Compared to \textit{Treadmarks}, the system described in this paper uses a single-writer protocol, thus eliminating the concept of ``intervals'' -- with regards to synchronization, each page can be either in-sync (in which case they can be safely shared) or out-of-sync (in which case they must be invalidated/updated). This comes with the following advantage:

\begin{itemize}
    \item Less metadata for consistency-keeping.
    \item More adherent to the CPU-accelerator dichotomy model.
    \item Much simpler coherence protocol, which reduces communication cost.
\end{itemize}

In view of the (still) disparate throughput and latency differences between local and remote memory access \cite{Cai_etal.Distributed_Memory_RDMA_Cached.2018}, the simpler coherence protocol of single-writer protocol should provide better performance on the critical paths of remote memory access.

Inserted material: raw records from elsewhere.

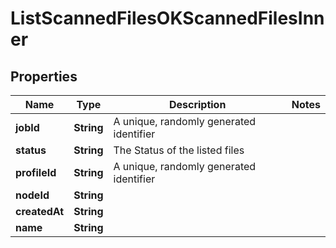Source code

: # ListScannedFilesOKScannedFilesInner

## Properties

| Name          | Type       | Description                             | Notes |
| ------------- | ---------- | --------------------------------------- | ----- |
| **jobId**     | **String** | A unique, randomly generated identifier |       |
| **status**    | **String** | The Status of the listed files          |       |
| **profileId** | **String** | A unique, randomly generated identifier |       |
| **nodeId**    | **String** |                                         |       |
| **createdAt** | **String** |                                         |       |
| **name**      | **String** |                                         |       |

\subsection{Hotpot: Single-Writer \& Data Replication}
Newer works such as \textit{Hotpot}\cite{Shan_Tsai_Zhang.DSPM.2017} apply distributed shared memory techniques on persistent memory to provide ``transparent memory accesses, data persistence, data reliability, and high availability''. Leveraging on persistent memory devices allow DSM applications to bypass checkpoints to block device storage \cite{Shan_Tsai_Zhang.DSPM.2017}, ensuring both distributed cache coherence and data reliability at the same time \cite{Shan_Tsai_Zhang.DSPM.2017}.

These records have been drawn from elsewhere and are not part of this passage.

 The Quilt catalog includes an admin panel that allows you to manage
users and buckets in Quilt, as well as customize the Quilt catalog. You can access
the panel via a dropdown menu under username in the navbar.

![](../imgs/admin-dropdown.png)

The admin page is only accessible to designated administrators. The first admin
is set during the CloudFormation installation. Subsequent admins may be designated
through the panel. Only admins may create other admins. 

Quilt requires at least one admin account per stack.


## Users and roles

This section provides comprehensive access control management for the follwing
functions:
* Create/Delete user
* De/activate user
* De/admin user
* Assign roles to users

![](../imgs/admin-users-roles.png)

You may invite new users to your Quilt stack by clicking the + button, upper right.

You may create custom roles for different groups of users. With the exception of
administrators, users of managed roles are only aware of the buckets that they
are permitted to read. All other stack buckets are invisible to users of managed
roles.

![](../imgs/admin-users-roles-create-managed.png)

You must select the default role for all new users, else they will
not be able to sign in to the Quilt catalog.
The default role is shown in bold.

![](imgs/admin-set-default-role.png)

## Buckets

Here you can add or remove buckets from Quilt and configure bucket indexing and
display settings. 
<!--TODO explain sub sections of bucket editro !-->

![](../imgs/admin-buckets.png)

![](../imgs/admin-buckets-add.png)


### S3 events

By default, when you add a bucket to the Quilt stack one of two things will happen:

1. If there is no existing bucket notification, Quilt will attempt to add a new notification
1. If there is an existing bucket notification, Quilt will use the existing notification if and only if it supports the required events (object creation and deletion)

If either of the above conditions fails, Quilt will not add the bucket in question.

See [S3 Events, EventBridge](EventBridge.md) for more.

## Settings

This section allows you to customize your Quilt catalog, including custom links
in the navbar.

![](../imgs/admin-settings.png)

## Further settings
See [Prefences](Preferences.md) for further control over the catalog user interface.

We specifically discuss the single-writer portion of its coherence protocol. The data reliability guarantees proposed by the \textit{Hotpot} system requires each shared page to be replicated to some \textit{degree of replication}. Nodes who always store latest replication of shared pages are referred to as ``owner nodes'', which arbitrate other nodes to store more replications in order to reach the degree of replication quota. At acquisition time, the acquiring node asks the access-management node for single-writer access to shared page, who grants it if no other critical section exists, alongside list of current owner nodes. At release time, the releaser first commits its changes to all owner nodes which, in turn, commits its received changes across lesser sharers to achieve the required degree of replication. These two operations are all acknowledged back in reverse order. Once all acknowledgements are received from owner nodes by commit node, the releaser tells them to delete their commit logs and, finally, tells the manager node to exit critical section.

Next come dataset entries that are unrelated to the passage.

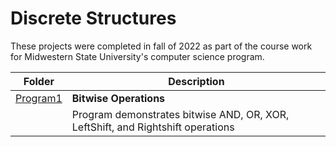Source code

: # Discrete Structures
These projects were completed in fall of 2022 as part of the course work for Midwestern State University's computer science program.

|Folder|Description|
|-|-|
|[Program1](/Program1/)|**Bitwise Operations**|
| |Program demonstrates bitwise AND, OR, XOR, LeftShift, and Rightshift operations|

The required degree of replication and logged commit transaction until explicit deletion facilitate crash recovery at the expense of worse performance over release-time I/O. While the study of crash recovery with respect to shared memory systems is out of the scope of this thesis, this paper provides a good framework for a \textbf{correct} coherence protocol for a single-writer, multiple-reader shared memory system, particularly when the protocol needs to cater for a great variety of nodes each with their own memory preferences (e.g., write-update vs. write-invalidate, prefetching, etc.).

\subsection{MENPS: A Return to DSM}
MENPS\cite{Endo_Sato_Taura.MENPS_DSM.2020} leverages new RDMA-capable interconnects as a proof-of-concept that DSM systems and programming models can be as efficient as \textit{partitioned global address space} (PGAS) using today's network interfaces. It builds upon \textit{TreadMark}'s \cite{Amza_etal.Treadmarks.1996} coherence protocol and crucially alters it to a \textit{floating home-based} protocol, based on the insight that diff-transfers across the network is comparatively costly compared to RDMA intrinsics -- which implies preference towards local diff-merging. The home node then acts as the data supplier for every shared page within the system.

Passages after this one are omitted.